Criticism unfair, McGuinness would have expected Miriam's questions - Ahern
Former Taoiseach Bertie Ahern has told Sinn Féin that recent criticisms of broadcaster Miriam O'Callaghan and other media outlets over the questioning of Martin McGuinness during the 2011 Presidential Election are unfair.
Mr Ahern said Mr McGuinness would have expected tough questions to be asked of him, considering his past associations with the IRA.
He said the line of questioning during the campaign was what he would have expected.
It comes after Sinn Féin leader Mary Lou McDonald attacked Ms O'Callaghan in a new book about Mr McGuinness.
Ms McDonald said the RTÉ star's line of questioning about his links to IRA killings was "utterly repulsive".
Speaking at the launch of a new book about Mr McGuinness, Mr Ahern said no politician should have been surprised by the questions asked by Ms O'Callaghan during the 2011 election debate.
"I think in the Presidential campaign, which is referenced in the book, you were never going to be able to run for President and not have to deal with the issues that had happened back over the years," Mr Ahern told the Irish Independent.
"That was probably hard on him, but he was able for that.

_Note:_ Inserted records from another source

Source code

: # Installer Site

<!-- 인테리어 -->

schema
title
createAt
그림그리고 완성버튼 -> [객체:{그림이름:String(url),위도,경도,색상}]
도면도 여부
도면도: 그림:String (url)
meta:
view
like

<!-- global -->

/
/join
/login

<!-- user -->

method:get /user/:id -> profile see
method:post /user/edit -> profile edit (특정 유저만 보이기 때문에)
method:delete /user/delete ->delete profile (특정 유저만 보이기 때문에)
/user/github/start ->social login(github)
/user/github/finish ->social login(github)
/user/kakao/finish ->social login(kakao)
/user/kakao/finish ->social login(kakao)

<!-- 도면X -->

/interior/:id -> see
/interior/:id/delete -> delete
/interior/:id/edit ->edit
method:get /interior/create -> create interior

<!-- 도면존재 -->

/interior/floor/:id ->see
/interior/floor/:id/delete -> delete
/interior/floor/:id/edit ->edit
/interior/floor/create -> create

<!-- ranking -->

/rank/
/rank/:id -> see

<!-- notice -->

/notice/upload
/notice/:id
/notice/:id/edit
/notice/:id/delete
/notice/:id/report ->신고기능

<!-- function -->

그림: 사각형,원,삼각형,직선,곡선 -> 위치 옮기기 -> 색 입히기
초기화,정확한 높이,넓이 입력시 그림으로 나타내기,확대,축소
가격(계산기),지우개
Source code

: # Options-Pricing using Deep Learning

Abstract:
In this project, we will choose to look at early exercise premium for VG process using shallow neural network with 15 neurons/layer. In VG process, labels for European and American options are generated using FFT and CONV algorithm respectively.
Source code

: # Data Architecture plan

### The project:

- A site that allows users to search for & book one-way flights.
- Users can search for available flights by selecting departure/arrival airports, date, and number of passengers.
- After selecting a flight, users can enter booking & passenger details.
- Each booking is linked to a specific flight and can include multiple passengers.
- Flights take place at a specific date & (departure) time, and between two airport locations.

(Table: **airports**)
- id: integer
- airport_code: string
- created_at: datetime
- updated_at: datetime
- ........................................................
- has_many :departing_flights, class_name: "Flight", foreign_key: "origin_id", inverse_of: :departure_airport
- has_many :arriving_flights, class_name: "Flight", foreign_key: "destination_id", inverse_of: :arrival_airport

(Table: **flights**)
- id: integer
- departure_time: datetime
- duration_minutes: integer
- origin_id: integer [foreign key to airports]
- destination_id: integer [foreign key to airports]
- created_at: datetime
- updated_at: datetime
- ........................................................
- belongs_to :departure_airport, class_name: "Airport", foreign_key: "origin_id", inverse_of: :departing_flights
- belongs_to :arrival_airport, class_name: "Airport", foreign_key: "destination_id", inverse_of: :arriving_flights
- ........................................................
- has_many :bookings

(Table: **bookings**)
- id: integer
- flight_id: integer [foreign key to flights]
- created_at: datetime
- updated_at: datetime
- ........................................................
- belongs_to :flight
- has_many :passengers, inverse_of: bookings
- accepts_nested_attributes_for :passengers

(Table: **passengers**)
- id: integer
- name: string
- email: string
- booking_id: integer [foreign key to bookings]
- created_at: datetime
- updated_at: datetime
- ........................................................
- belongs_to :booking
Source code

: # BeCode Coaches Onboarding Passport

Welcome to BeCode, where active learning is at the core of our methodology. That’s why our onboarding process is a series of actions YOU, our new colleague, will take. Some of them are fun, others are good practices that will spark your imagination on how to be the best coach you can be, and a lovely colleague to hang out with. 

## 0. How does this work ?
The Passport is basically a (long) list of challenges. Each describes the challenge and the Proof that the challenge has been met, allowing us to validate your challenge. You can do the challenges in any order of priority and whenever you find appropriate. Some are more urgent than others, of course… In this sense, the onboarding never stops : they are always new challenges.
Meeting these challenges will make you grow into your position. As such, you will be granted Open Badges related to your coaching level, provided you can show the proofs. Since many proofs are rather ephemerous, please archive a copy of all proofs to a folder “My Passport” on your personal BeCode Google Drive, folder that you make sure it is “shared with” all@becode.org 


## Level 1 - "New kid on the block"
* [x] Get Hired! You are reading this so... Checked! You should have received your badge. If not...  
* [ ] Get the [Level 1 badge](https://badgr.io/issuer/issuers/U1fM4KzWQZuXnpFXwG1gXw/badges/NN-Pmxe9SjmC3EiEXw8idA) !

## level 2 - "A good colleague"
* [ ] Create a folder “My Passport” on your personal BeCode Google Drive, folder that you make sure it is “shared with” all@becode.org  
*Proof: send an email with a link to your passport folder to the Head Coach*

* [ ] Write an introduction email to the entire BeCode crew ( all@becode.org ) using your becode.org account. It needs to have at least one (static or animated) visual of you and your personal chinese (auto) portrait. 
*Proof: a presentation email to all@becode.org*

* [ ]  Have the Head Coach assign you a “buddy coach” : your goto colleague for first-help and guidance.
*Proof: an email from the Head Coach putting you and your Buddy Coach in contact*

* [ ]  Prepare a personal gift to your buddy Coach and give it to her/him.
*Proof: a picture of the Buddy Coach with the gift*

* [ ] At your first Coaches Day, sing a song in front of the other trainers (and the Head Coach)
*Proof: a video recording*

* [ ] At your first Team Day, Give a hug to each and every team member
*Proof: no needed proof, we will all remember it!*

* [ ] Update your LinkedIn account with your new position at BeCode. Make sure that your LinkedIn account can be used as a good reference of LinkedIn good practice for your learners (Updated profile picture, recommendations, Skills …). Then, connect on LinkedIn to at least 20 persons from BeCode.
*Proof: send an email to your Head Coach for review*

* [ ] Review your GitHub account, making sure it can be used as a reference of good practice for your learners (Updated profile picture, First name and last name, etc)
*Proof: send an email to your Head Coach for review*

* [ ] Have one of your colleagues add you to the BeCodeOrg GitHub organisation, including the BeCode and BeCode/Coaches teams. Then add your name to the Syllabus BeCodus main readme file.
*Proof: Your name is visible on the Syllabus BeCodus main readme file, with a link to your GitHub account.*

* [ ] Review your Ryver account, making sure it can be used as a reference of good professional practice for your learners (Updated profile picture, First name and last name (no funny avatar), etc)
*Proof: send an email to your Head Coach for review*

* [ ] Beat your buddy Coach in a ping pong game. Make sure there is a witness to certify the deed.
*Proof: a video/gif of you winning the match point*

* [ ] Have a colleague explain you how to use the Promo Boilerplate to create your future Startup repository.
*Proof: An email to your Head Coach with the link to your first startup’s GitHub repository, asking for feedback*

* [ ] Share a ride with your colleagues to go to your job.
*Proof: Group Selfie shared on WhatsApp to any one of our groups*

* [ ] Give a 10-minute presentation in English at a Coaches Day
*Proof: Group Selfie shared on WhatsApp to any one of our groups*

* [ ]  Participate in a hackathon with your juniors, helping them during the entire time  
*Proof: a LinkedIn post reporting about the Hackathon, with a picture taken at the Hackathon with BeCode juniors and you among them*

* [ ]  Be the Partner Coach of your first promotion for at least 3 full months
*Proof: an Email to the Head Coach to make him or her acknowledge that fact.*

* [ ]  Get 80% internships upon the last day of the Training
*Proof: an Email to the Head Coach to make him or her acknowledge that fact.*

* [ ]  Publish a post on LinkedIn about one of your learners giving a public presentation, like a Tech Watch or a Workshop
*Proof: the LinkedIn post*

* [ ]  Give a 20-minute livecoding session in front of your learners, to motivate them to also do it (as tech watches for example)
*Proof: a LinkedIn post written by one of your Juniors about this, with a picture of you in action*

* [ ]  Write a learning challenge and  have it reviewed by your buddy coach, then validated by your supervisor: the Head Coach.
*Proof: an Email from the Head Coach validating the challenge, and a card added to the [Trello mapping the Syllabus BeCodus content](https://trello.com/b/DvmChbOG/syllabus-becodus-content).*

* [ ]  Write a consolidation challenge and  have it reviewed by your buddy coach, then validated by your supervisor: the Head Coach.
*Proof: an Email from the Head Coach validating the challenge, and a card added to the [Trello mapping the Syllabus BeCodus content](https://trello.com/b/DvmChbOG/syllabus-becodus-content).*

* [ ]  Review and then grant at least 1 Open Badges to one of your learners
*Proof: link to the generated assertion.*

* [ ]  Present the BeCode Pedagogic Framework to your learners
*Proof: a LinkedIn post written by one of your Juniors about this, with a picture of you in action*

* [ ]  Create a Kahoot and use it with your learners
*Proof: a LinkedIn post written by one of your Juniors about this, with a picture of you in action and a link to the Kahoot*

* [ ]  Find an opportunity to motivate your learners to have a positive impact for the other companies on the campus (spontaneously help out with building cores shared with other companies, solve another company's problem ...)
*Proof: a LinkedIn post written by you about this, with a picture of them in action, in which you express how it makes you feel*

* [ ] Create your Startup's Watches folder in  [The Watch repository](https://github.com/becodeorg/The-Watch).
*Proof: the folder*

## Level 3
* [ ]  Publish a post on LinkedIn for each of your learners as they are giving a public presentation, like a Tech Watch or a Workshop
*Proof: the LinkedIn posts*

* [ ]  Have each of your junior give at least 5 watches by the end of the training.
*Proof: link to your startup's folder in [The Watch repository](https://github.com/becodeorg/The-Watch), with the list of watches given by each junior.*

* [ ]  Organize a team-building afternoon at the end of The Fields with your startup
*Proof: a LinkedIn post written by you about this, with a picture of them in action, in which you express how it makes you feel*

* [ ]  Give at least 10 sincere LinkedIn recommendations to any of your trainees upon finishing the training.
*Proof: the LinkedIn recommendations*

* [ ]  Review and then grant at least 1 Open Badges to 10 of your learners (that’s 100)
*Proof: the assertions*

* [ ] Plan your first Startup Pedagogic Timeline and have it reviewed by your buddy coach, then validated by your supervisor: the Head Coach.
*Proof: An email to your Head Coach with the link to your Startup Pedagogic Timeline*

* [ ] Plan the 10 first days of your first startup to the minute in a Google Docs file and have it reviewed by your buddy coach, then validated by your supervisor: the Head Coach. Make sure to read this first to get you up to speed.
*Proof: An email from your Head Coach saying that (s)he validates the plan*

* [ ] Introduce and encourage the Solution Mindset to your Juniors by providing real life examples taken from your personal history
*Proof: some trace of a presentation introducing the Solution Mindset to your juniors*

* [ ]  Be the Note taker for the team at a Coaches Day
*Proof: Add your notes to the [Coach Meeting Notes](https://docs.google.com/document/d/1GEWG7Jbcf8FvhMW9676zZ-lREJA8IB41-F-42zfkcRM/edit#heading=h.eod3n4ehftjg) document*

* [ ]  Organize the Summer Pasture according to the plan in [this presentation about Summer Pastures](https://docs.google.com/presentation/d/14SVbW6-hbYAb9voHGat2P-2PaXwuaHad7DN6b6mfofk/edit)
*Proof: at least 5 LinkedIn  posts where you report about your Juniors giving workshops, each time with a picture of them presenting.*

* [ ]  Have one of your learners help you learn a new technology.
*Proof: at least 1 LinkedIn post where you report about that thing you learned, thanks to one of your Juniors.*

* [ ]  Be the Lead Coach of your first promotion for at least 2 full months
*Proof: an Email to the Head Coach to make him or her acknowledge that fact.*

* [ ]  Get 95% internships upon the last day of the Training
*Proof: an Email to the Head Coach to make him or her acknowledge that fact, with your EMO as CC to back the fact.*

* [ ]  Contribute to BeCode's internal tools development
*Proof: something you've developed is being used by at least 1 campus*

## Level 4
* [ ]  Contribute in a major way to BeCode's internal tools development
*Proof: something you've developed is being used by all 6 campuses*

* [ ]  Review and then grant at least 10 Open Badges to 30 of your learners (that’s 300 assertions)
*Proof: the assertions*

"To go through the Presidential campaign and either expect or think you were not going to have these issues raised was never going to happen. I think anybody in politics would know that."
Ms McDonald and her predecessor Gerry Adams are among those who are most critical of Ms O'Callaghan's questioning in the book 'Martin McGuinness: The Man I Knew'.
The book's author, Jude Collins, disagreed with Mr Ahern's analysis of the questions put to Mr McGuinness during the campaign. He claimed there were conflicting opinions on the matter on both sides of the Border.
"They kept talking all the time about his past," said Mr Collins.
"None of them spoke about the work he did in bringing the republican community out of conflict and into politics. It is what everyone had been telling them to do for decades and he did it with [Gerry] Adams. They really felt there was a concentration on that one bit.
"When I suggested the idea of doing a biography of him before he died the first thing he said to me was 'I would be open to any idea, the trouble with some people is all they want to talk about is the time in the IRA. Nothing else matters'."
During a debate in the run-up to the 2011 election, Ms O'Callaghan asked candidates about religious beliefs. She then turned to Mr McGuinness and asked him: "How do you square, Martin McGuinness, with your God, the fact that you were involved in the murder of so many people?"
RTÉ has since said the national broadcaster "covered Martin McGuinness's 2011 Presidential candidacy in a fair, objective and impartial manner".
However, Sinn Féin TD Aengus Ó Snodaigh told the Irish Independent he had concerns about RTÉ's coverage of the election campaign and he agreed with his party leader.
"I think it is fair because there are certain key moments in Irish broadcasting history that stand out for Irish republicans.
"It is not meant to be a personal attack on Miriam O'Callaghan, it is the institution and the way that republicans felt they were treated, I think that is what Mary Lou was trying to hone in on."